Question 1: I have been working in a private company for two years. In February this year, I applied for annual leave for two months and obtained approval. I then left for my country. When it was time for me to come back, coronavirus took over. I was unable to enter the UAE and resume my work. I sent a letter to my company in this regard via e-mail, but three weeks ago, I learnt that I have been fired due to my failure to return to work. Is such a dismissal legal?
Answer 1- Article 90 of the UAE Labour Law states that “without prejudice to the instances in which an employer is entitled to dismiss a worker without notice or without the gratuity provided for in this law, an employer shall not dismiss a worker or serve a notice of dismissal on him while the worker is on leave provided for under this section”.
The stipulation in paragraph (j) of Article 120 of the Law on Regulating Work Relationships and from what is applied in the jurisdiction of this court that the employer may fire the worker without warning in the event of his absence, and that this right requires the absence of the worker without a valid (legitimate) reason for more than 20 non-successive days during one year or more than seven consecutive days, the court has full authority to assess the validity of the employer’s defence, which was expressed in the absence of the worker from work.
Dubai Court has settled that, “The legal concept of force majeure, which if it occurs to the terms binding on both sides of the contract, makes it impossible to implement the obligation in accordance with Article No 1 of Article 273 of the Civil Transactions Law requires for the description of accidents or force majeure to be: exceptional, not familiar, not possible to expect it at the time of contracting nor can it be paid after it occurred and the judge has the jurisdiction to assess this.”
As a conclusion, the termination exists even if it is prohibited as per Article 90, but to decide whether the termination is arbitrary or not, one must refer to the court’s jurisdiction taking into consideration the documents, circumstances of the case, including for example the coronavirus situation, which resulted in the shutting down of airports, consequently affecting the implementation of the employment agreement.
What is my liability if there is a case against my company?
Question 2: I am a partner at an LLC company. A civil case has been filed against the company. My name is involved in the case along with the manager of the company. What is my liability?
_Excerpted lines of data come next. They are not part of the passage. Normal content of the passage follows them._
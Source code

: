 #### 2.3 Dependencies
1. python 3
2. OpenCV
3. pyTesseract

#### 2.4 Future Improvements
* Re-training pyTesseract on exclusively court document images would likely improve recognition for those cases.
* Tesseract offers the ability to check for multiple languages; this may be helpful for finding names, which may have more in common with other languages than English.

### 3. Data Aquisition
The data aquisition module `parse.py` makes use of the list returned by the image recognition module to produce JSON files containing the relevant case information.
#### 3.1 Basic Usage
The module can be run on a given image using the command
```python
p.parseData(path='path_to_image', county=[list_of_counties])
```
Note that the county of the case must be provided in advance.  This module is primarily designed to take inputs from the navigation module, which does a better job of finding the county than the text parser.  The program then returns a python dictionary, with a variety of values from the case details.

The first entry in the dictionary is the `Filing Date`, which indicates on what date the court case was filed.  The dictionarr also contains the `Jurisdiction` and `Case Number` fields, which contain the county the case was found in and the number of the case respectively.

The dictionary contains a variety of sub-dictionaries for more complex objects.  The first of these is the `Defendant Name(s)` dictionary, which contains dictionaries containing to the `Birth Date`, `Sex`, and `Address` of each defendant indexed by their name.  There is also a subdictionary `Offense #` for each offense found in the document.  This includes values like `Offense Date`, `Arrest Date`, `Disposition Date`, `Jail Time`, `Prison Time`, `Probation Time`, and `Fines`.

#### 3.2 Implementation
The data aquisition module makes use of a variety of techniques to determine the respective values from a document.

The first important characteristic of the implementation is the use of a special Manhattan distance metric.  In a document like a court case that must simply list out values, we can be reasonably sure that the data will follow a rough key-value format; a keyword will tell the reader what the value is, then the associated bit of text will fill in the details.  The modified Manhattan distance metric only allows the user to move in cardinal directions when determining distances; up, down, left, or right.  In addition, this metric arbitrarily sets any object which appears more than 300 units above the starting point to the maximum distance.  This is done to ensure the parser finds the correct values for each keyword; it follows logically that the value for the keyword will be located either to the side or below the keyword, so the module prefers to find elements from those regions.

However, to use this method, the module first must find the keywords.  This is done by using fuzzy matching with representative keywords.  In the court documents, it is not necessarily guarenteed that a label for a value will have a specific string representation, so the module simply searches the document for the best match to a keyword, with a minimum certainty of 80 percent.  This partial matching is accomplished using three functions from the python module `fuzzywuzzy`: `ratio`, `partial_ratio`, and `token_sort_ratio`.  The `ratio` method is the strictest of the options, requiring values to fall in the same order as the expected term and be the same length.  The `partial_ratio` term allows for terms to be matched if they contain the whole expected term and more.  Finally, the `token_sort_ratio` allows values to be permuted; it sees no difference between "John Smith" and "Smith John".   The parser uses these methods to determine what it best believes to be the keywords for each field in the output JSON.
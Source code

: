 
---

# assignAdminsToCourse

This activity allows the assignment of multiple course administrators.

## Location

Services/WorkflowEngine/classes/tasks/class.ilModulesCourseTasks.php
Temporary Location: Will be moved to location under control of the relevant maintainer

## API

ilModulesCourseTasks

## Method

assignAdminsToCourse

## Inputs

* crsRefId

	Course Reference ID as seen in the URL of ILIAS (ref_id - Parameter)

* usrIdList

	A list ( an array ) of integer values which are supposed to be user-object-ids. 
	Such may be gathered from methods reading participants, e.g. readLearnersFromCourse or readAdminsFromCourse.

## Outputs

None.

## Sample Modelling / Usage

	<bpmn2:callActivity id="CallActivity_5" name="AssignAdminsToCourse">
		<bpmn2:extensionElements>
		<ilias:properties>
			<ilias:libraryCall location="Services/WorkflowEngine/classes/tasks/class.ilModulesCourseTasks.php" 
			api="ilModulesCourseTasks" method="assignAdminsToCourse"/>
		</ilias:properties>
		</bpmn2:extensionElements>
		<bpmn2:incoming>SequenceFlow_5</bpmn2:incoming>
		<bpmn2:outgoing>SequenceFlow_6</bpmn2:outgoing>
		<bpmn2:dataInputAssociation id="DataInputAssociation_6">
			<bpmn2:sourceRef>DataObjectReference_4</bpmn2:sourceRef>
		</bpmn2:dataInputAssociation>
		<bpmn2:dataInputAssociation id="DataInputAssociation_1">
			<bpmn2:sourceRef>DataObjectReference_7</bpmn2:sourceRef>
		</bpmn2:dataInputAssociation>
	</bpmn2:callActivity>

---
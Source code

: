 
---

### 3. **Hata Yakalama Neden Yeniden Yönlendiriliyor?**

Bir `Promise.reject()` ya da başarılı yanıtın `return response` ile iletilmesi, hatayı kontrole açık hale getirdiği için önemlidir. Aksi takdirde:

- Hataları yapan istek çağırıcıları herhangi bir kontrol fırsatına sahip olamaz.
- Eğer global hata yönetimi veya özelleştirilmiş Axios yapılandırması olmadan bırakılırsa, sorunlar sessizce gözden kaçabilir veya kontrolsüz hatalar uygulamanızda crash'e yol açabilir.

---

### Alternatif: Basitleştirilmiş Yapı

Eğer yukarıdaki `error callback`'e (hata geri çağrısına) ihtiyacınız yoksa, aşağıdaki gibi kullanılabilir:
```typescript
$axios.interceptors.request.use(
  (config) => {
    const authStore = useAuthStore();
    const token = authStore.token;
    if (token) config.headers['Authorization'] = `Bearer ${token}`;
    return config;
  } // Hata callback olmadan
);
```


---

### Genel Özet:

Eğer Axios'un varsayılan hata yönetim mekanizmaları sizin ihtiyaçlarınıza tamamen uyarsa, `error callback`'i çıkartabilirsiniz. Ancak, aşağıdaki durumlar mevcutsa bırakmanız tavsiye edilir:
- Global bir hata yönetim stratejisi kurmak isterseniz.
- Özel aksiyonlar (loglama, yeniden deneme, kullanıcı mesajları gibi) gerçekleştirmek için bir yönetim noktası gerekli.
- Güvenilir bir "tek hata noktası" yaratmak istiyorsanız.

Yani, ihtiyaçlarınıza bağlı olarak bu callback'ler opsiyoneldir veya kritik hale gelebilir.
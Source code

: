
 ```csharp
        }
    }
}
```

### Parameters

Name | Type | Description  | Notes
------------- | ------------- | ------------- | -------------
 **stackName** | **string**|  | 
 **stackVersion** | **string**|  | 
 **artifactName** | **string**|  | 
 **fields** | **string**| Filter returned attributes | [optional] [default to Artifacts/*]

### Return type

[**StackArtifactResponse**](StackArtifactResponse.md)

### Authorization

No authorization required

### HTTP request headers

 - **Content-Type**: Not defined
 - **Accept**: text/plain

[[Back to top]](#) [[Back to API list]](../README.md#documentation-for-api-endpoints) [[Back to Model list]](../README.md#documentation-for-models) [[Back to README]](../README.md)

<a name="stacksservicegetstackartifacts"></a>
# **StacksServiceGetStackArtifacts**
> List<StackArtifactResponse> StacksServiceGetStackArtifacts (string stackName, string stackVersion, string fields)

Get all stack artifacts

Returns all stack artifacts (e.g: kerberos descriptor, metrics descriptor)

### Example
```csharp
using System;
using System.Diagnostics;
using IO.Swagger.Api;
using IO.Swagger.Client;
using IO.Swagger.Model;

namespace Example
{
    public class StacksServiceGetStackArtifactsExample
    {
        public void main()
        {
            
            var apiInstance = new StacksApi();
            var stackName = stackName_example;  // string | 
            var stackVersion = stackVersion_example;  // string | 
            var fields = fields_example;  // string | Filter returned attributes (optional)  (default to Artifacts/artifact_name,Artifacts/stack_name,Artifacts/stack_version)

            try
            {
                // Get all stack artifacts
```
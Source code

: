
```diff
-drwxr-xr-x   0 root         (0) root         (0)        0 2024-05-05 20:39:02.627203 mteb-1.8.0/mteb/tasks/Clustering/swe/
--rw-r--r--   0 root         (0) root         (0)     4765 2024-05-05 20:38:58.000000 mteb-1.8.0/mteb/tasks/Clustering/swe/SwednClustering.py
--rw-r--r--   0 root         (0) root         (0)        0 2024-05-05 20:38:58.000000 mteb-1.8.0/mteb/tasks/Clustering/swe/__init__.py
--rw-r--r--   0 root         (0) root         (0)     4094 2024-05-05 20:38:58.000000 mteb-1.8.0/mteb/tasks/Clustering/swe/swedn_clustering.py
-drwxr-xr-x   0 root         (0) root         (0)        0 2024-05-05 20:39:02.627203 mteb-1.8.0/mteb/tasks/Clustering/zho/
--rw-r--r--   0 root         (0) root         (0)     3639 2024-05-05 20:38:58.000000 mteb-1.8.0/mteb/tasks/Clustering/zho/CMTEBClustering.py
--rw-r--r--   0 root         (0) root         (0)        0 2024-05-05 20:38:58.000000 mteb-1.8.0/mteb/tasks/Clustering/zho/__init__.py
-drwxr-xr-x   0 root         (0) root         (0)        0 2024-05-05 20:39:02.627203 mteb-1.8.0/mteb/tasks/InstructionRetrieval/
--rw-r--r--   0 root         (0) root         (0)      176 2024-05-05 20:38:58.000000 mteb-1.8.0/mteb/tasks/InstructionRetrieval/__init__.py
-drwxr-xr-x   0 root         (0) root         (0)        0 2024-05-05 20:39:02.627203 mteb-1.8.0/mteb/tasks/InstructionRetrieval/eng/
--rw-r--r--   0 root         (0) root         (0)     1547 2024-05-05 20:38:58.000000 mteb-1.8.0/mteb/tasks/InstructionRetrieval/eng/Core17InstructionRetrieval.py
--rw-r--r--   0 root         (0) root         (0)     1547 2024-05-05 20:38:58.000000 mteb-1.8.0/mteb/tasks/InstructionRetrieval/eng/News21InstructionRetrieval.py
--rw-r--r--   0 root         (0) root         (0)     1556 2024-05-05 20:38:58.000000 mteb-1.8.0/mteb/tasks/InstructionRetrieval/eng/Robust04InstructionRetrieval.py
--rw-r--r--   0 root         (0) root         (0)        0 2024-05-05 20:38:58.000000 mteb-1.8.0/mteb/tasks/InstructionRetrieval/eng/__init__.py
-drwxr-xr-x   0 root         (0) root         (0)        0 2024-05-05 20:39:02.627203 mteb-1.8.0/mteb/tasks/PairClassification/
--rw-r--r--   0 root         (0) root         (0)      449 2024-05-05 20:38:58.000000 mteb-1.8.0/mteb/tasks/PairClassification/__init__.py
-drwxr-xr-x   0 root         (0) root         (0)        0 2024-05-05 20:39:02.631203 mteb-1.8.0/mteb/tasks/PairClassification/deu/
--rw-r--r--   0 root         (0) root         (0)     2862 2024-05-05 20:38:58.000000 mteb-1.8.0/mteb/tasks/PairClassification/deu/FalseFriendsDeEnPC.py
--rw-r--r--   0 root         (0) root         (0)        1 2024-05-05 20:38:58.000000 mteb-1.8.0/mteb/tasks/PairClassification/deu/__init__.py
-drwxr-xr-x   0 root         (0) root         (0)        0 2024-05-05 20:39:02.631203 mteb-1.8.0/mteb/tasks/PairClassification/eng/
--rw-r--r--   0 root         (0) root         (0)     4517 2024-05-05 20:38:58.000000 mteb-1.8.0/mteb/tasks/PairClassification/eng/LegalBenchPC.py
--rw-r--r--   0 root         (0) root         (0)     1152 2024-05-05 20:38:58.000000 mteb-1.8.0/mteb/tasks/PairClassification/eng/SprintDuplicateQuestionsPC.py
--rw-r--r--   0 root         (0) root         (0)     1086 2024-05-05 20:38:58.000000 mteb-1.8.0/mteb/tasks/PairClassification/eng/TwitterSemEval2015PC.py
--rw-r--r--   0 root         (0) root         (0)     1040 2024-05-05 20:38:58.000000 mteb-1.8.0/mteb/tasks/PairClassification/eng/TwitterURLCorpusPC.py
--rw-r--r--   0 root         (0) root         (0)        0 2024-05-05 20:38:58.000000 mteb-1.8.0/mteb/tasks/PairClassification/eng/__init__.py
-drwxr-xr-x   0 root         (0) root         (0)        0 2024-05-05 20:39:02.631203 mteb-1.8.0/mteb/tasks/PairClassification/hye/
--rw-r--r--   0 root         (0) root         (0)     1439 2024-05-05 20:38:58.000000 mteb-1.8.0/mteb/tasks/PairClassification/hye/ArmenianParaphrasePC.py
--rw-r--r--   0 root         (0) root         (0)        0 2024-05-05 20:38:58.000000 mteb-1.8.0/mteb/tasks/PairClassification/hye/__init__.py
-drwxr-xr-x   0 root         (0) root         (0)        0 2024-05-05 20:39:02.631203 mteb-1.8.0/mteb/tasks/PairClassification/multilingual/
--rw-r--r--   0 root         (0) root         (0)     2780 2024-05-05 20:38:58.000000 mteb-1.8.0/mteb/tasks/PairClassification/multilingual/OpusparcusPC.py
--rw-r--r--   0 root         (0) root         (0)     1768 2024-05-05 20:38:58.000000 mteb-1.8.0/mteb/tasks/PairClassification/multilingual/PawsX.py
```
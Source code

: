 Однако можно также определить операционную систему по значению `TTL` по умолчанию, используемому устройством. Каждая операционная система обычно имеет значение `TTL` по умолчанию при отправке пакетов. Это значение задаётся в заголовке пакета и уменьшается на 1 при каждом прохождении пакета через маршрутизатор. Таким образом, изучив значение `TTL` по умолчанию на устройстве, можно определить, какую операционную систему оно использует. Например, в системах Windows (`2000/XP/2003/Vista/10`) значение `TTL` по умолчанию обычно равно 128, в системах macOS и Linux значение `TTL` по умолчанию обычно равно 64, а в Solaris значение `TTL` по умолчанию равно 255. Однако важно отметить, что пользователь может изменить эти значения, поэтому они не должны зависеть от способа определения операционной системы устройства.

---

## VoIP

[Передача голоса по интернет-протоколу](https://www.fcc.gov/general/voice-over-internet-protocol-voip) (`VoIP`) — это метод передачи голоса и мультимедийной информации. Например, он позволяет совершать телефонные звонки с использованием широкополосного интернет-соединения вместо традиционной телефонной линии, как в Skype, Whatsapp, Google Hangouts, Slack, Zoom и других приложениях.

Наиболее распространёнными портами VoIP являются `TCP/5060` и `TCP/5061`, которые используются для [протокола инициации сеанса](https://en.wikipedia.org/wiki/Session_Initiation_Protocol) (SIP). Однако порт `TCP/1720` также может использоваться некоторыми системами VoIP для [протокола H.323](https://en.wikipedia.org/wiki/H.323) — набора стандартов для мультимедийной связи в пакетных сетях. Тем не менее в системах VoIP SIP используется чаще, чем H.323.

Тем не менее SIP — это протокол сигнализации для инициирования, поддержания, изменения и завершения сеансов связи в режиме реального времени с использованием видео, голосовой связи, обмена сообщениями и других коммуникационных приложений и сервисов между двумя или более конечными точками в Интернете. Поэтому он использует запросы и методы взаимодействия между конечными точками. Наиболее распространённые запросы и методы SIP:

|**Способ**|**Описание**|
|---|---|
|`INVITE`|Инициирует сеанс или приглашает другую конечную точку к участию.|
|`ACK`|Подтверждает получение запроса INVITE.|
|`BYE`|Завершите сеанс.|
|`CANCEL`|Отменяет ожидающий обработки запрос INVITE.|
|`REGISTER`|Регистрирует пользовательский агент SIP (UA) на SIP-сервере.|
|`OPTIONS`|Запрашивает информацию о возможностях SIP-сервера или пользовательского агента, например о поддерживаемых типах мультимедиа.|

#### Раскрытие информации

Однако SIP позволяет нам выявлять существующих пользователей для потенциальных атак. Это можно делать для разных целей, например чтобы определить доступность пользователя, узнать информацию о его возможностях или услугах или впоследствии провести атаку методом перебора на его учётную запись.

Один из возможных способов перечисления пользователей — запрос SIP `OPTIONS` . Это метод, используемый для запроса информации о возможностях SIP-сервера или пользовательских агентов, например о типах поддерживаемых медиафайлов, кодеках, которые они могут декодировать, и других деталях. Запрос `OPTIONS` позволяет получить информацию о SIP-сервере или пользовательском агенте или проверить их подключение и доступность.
Answer 2: A Limited Liability Company (LLC), as defined by Article 71 of UAE Federal Law No 2 of 2015, concerns commercial companies (New CCL) and came into force on July 1, 2015, replacing the existing Federal Law No: 8 of 1984 and its amendments concerning commercial companies. LLC is a company where the number of partners is at least two but shall not exceed 50. A partner shall be liable only to the extent of the share in the capital. A single natural or corporate person may incorporate and hold an LLC. The holder of the capital of the company shall not be liable for the obligations of the company other than to the extent of the capital as set out in its Memorandum of Association.
Therefore, as per the article, the general rule is that a shareholder in an LLC is responsible only to the extent of his share /shares in the capital of the company. The exception to this general rule, as the court has reasoned, is that such a shareholder will be held personally liable, if he has exploited the principle of the independent liability of the company, as a means to conceal fraudulent acts or misappropriation of funds of the company in order to cause harm to his partners or creditors. In such a case, the protection bestowed by law for a shareholder in a limited liability company will not apply. He will be held liable in his personal capacity for such dispositions in a way that such liability will extend to his personal assets.